Na época do profeta Eliseu um homem foi dar-lhe vinte pães. Ele mandou que o doador os distribuísse para o povo. Mas esse falou que os pães não seriam suficientes para todos. O profeta insistiu pela distribuição, dizendo que os alimentos dariam e sobrariam, como, de fato, ocorreu (Cf. 2 Reis 4,42-44). Isso aconteceu à semelhança do que Jesus faria depois com a multiplicação de pães e peixes em diferentes ocasiões.

Hoje temos cerca de um quarto da humanidade morrendo de fome em diversos países. Por outro lado, há o desperdício de um terço dos alimentos produzidos no planeta.

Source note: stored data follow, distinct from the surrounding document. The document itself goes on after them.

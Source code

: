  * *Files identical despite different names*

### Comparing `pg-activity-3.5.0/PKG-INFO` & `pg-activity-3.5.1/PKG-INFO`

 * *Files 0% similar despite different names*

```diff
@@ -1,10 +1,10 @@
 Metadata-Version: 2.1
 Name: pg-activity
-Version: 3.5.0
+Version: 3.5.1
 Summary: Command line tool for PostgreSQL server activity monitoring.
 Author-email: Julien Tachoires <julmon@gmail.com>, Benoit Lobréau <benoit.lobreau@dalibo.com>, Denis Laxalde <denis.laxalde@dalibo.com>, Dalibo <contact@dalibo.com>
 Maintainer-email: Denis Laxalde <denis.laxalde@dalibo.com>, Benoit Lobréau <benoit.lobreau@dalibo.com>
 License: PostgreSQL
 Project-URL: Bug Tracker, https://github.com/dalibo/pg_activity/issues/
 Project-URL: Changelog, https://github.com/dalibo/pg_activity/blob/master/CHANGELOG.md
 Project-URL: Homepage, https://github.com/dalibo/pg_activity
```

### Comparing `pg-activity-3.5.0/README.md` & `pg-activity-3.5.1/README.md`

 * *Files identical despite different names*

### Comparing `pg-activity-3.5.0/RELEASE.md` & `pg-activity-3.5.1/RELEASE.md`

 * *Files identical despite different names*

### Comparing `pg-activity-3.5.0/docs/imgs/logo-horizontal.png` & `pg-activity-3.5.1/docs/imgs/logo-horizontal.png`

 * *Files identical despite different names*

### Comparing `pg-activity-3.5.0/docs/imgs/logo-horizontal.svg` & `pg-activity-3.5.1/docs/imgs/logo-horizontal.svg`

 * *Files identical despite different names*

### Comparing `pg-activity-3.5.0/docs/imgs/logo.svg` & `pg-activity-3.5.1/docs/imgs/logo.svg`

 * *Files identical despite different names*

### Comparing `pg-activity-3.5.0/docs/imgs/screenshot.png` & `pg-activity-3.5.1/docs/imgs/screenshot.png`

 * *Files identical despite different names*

A racionalização da distribuição dos alimentos e dos bens materiais acontecer  de melhor forma, com governos que fizessem o planejamento do ganho, do trabalho e das exigências de solidariedade e compromisso de inclusão social. Políticas públicas deveriam ser elaboradas com programas de governo dos que se apresentam para exercer cargos eletivos na coisa pública, com a fiscalização do resultado dos mesmos. Na apresentação dos candidatos precisamos mais de programas de ação do que de promessas vazias e eleitoreiras. As ideologias de partidos (se é que todos as tenham!) não podem sufocar a disposição de se trabalhar pelo bem comum e não simplesmente para o bem dos mesmos partidos.

Até na variedade de mentalidades e história de vida das pessoas, os órgãos de formação, como famílias, escolas, Igrejas, instituições de serviço público e privado poderiam ajudar, talvez ainda mais, na conscientização de todos para a cultura da alteridade. Aí se daria mais a formação do caráter para a solidariedade, a justiça e a inclusão social, bem como a formação para a adequada política, em que todos colaborem com a prática da cidadania e o bem comum. Caso contrário, o egoísmo, com influência dos que vivem ao contrário da colaboração com a comunidade é que vai reinar, produzindo sempre mais o individualismo roedor do tecido social.

A formação do adequado senso crítico ajuda a pessoa a discernir o joio do trigo e, a quem tem bom caráter e espírito altruísta e de hipoteca social, a cooperar com a implantação do bem comum. Se não é possível nem conveniente arrancar todo o joio, para não se estragar também o trigo, na parábola contada por Jesus (Cf. Mateus 113,24-30), é preciso que  os bons sejam persistentes no seu ideal e sua prática de promover o benefício dos que são injustiçados e empobrecidos.